A guide to parallel deep learning with Colossal-AI

Colossal-AI is such a powerful system that can perform complicated distributed training and give an easy way to set up different types of parallelism.

Colossal-AI is a large-scale deep learning model designed to train data parallelly. It combines different standards of parallelization techniques such as pipeline parallelism, data parallelism, tensor parallelism, sequence parallelism. It allows developers to create models for parallel computing as they create models for normal computing. With the help of this tool, developers can concentrate more on deep learning model development and stress-free from the distributed training. In this article, we will understand the concepts of distributed and parallel learning and how these can be achieved in deep learning. The major points to be covered in this article are listed below. 

Table of contents

  1. What is Distributed Training and Parallelism?
  2. Introduction to Colossal-AI
  3. The motive behind Colossal-AI creation
  4. Working of Colossal-AI

What is Distributed System and Parallelism?

A distributed system made up of multiple software components which can be run on multiple hardware machines is done to achieve high performance and low latency rate.

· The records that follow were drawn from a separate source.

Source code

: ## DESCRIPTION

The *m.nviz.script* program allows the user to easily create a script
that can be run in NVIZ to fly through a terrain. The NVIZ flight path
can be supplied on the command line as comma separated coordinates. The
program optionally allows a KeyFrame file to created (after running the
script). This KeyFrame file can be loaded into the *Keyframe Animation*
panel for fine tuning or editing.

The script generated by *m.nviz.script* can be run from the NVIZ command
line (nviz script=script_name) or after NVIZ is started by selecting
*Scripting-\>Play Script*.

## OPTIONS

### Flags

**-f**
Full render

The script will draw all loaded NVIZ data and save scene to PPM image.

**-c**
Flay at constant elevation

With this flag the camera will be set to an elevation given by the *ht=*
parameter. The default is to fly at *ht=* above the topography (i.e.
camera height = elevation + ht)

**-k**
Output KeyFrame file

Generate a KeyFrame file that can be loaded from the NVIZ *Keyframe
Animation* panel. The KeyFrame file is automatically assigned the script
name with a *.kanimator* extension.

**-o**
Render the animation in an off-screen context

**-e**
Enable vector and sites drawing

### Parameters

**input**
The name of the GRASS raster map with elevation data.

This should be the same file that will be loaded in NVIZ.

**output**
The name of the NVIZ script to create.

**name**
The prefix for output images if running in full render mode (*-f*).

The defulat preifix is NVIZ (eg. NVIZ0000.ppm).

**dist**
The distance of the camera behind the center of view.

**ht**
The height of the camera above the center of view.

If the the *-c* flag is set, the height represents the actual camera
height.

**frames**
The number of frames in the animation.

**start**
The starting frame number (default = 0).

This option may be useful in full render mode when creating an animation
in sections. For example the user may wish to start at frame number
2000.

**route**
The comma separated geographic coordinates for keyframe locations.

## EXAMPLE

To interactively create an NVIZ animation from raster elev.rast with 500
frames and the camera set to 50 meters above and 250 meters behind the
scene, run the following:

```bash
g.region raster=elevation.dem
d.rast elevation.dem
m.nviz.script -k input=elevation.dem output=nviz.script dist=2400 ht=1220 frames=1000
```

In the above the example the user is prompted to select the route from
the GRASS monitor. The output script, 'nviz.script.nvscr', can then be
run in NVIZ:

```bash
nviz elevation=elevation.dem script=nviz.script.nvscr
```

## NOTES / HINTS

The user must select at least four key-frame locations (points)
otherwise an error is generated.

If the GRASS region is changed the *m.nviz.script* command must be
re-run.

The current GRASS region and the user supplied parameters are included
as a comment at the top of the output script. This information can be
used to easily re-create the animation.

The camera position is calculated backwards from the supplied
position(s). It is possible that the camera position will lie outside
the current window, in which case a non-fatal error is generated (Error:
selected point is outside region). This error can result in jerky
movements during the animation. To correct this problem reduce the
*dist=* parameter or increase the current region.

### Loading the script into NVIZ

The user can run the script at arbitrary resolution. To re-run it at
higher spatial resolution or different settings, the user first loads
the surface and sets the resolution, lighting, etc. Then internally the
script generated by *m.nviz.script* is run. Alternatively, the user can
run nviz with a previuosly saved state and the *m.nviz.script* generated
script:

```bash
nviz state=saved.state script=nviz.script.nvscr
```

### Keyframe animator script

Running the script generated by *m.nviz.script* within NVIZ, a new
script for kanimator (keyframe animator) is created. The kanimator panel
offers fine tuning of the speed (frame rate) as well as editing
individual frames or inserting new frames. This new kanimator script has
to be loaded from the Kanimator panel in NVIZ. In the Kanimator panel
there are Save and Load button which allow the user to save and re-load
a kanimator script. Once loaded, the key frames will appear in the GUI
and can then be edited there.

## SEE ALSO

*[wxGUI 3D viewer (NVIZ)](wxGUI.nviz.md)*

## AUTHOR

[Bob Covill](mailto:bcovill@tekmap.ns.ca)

A single machine cannot achieve what a distributed system can achieve. Scalability is a metric that evaluates the performance of a distributed system. For example, if we run a model on 4 machines, we expect that the model should run 4X faster than the single system. However, there are challenges to achieving linear speedup such as writing an Algorithm for good design, different types of hardware that leads to latency. See the figure below for Distributed systems, different software connected with different hardware.


Parallelism means running processes simultaneously. In machine learning, there are different paradigms of parallelism, such as data parallelism, model parallelism, Tensor parallelism, pipeline parallelism.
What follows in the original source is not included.